--- WHAT YOU HAVE TO DO ---
Count every line that includes the string "world" in the entries that follow. Nothing besides the number is needed.

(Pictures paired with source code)
+ + + +

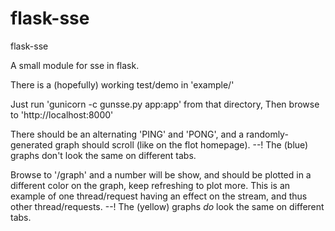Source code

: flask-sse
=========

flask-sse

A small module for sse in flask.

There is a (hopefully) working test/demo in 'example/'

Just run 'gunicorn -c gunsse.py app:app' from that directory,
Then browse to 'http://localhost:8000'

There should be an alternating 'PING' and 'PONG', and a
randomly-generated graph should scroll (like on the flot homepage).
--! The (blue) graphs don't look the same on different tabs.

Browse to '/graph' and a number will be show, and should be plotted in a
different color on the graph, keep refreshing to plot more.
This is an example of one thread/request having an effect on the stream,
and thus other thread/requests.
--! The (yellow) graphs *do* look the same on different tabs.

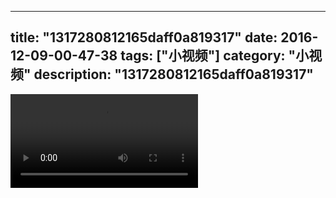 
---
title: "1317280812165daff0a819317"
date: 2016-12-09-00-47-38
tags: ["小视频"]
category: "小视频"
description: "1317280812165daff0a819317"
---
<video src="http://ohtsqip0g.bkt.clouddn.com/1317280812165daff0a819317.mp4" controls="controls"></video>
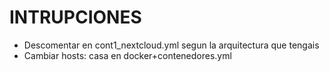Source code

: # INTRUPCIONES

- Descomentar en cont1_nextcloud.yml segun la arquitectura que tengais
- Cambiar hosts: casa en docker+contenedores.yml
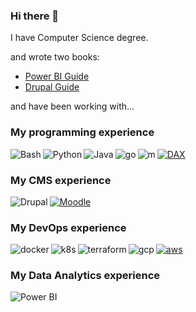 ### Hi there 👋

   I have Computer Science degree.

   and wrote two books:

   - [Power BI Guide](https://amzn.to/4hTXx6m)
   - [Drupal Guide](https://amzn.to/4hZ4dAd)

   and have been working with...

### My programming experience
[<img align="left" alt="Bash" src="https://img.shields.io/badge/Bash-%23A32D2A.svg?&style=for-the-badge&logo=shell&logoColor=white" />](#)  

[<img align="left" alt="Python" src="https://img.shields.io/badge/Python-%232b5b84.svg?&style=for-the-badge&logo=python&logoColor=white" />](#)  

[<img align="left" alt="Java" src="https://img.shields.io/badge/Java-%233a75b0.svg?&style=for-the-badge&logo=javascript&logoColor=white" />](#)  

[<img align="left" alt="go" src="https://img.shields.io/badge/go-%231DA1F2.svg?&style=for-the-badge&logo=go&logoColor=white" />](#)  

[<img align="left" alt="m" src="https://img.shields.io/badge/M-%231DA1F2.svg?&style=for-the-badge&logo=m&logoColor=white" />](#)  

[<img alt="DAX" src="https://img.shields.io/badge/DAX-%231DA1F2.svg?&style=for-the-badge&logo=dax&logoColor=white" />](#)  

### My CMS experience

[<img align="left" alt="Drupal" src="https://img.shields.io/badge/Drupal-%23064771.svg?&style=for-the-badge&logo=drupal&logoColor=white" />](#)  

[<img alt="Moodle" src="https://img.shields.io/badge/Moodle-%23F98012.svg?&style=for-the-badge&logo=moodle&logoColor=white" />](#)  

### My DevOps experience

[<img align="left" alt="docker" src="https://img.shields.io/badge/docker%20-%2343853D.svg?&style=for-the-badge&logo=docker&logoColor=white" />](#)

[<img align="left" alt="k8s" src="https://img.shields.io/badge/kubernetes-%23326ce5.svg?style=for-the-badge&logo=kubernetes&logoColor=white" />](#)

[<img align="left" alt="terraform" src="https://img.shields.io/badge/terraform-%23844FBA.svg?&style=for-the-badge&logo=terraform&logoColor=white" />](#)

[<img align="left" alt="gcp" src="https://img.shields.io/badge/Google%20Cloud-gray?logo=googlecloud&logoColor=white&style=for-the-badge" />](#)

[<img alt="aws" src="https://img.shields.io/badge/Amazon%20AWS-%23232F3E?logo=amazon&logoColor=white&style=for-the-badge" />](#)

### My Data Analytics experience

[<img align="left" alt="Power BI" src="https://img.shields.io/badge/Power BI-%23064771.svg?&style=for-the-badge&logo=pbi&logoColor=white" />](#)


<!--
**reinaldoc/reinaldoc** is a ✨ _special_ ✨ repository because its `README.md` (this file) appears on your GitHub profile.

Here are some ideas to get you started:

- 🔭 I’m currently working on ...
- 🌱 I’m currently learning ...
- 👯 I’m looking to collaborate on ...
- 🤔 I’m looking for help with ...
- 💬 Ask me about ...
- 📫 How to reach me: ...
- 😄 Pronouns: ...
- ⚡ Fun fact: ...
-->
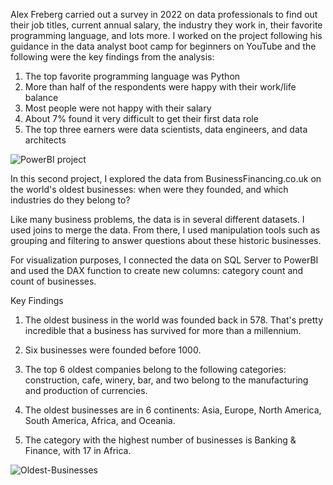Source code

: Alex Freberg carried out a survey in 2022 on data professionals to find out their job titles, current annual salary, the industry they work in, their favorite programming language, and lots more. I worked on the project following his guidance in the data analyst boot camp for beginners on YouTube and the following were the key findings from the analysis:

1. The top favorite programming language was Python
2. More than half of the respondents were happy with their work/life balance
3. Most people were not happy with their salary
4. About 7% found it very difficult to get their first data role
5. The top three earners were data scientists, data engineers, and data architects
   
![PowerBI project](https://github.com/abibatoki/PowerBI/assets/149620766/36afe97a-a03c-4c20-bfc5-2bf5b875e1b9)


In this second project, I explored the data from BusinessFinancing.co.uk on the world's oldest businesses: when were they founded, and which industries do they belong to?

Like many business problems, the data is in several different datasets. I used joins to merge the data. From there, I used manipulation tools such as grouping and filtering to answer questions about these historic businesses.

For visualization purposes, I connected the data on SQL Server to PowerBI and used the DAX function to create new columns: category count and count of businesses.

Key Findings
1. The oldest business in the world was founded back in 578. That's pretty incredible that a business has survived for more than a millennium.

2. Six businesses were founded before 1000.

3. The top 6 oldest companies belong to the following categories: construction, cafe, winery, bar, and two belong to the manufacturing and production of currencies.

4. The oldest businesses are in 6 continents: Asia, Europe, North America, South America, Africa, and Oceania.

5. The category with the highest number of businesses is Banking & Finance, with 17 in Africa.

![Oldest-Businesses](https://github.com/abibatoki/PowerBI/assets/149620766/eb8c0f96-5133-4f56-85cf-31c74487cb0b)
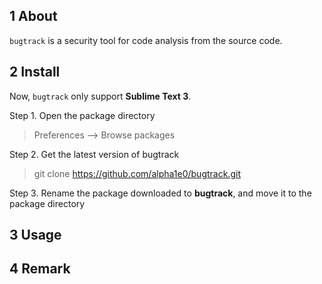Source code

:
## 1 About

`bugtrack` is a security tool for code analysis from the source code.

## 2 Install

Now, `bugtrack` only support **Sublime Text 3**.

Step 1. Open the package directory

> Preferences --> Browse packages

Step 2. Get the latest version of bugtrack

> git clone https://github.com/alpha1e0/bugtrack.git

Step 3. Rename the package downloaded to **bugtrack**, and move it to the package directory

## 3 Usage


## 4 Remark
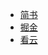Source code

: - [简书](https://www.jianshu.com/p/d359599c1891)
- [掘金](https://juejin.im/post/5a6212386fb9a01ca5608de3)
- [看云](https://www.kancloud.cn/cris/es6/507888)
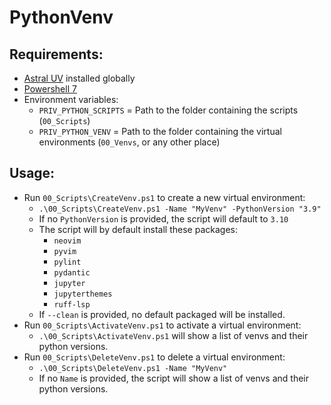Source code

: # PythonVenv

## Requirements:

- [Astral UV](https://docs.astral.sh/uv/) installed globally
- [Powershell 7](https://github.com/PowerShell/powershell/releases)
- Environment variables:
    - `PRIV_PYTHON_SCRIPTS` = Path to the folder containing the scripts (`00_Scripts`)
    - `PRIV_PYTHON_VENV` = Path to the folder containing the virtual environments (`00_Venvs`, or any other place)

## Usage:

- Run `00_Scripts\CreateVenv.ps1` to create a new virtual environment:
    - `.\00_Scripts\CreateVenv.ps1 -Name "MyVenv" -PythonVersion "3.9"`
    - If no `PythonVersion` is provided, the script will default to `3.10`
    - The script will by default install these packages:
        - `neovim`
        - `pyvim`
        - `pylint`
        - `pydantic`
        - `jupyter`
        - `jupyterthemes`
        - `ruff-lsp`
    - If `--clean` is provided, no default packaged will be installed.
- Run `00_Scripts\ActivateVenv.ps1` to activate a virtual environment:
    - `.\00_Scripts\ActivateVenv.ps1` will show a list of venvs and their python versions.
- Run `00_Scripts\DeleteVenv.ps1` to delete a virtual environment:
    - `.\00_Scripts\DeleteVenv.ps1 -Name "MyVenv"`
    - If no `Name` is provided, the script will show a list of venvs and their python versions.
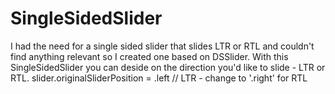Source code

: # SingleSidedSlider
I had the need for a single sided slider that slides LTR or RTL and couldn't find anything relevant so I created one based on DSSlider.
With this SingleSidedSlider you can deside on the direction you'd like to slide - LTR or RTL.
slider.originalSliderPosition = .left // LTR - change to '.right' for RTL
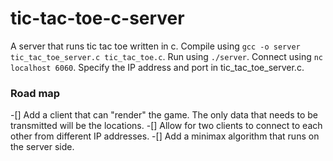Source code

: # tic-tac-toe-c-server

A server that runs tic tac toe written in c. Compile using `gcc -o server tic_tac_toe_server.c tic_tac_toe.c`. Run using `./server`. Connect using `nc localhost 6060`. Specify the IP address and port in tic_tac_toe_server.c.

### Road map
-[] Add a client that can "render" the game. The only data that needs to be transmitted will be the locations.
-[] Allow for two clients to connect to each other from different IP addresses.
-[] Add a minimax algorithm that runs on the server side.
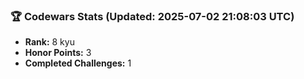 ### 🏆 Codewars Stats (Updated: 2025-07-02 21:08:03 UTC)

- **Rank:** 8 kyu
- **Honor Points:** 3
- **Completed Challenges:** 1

+ + + +

--- RESPONSE TO THE TASK ---
2